**Dataset records:**
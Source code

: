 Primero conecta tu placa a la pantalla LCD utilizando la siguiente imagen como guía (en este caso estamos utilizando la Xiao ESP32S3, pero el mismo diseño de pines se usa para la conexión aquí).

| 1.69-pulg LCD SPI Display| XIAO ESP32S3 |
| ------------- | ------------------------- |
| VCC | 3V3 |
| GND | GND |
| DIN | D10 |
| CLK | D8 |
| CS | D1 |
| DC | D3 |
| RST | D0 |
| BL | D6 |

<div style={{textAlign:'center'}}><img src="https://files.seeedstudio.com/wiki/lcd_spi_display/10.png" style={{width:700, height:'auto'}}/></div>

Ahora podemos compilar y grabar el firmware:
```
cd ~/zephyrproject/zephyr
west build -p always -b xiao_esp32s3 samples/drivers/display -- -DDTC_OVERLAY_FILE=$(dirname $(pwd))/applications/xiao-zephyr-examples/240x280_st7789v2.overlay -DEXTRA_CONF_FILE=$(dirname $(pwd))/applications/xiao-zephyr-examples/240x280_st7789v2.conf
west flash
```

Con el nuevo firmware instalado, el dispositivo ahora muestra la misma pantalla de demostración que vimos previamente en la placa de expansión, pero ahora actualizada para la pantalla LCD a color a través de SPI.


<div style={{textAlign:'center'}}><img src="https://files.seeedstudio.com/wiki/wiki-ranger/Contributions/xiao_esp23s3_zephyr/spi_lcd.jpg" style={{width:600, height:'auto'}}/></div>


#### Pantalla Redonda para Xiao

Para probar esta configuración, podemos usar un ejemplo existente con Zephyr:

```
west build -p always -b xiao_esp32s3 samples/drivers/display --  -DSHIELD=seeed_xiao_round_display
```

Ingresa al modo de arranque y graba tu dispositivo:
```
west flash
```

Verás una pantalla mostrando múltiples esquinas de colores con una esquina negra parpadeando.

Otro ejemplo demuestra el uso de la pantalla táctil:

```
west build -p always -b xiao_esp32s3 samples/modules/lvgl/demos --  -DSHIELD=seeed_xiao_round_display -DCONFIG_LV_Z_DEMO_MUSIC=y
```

**EXERCISE:**
With no additions or omissions, transcribe every record.

**RESPONSE AREA:**
Source code

: Primero conecta tu placa a la pantalla LCD utilizando la siguiente imagen como guía (en este caso estamos utilizando la Xiao ESP32S3, pero el mismo diseño de pines se usa para la conexión aquí).

| 1.69-pulg LCD SPI Display| XIAO ESP32S3 |
| ------------- | ------------------------- |
| VCC | 3V3 |
| GND | GND |
| DIN | D10 |
| CLK | D8 |
| CS | D1 |
| DC | D3 |
| RST | D0 |
| BL | D6 |

<div style={{textAlign:'center'}}><img src="https://files.seeedstudio.com/wiki/lcd_spi_display/10.png" style={{width:700, height:'auto'}}/></div>

Ahora podemos compilar y grabar el firmware:
```
cd ~/zephyrproject/zephyr
west build -p always -b xiao_esp32s3 samples/drivers/display -- -DDTC_OVERLAY_FILE=$(dirname $(pwd))/applications/xiao-zephyr-examples/240x280_st7789v2.overlay -DEXTRA_CONF_FILE=$(dirname $(pwd))/applications/xiao-zephyr-examples/240x280_st7789v2.conf
west flash
```

Con el nuevo firmware instalado, el dispositivo ahora muestra la misma pantalla de demostración que vimos previamente en la placa de expansión, pero ahora actualizada para la pantalla LCD a color a través de SPI.


<div style={{textAlign:'center'}}><img src="https://files.seeedstudio.com/wiki/wiki-ranger/Contributions/xiao_esp23s3_zephyr/spi_lcd.jpg" style={{width:600, height:'auto'}}/></div>


#### Pantalla Redonda para Xiao

Para probar esta configuración, podemos usar un ejemplo existente con Zephyr:

```
west build -p always -b xiao_esp32s3 samples/drivers/display --  -DSHIELD=seeed_xiao_round_display
```

Ingresa al modo de arranque y graba tu dispositivo:
```
west flash
```

Verás una pantalla mostrando múltiples esquinas de colores con una esquina negra parpadeando.

Otro ejemplo demuestra el uso de la pantalla táctil:

```
west build -p always -b xiao_esp32s3 samples/modules/lvgl/demos --  -DSHIELD=seeed_xiao_round_display -DCONFIG_LV_Z_DEMO_MUSIC=y
```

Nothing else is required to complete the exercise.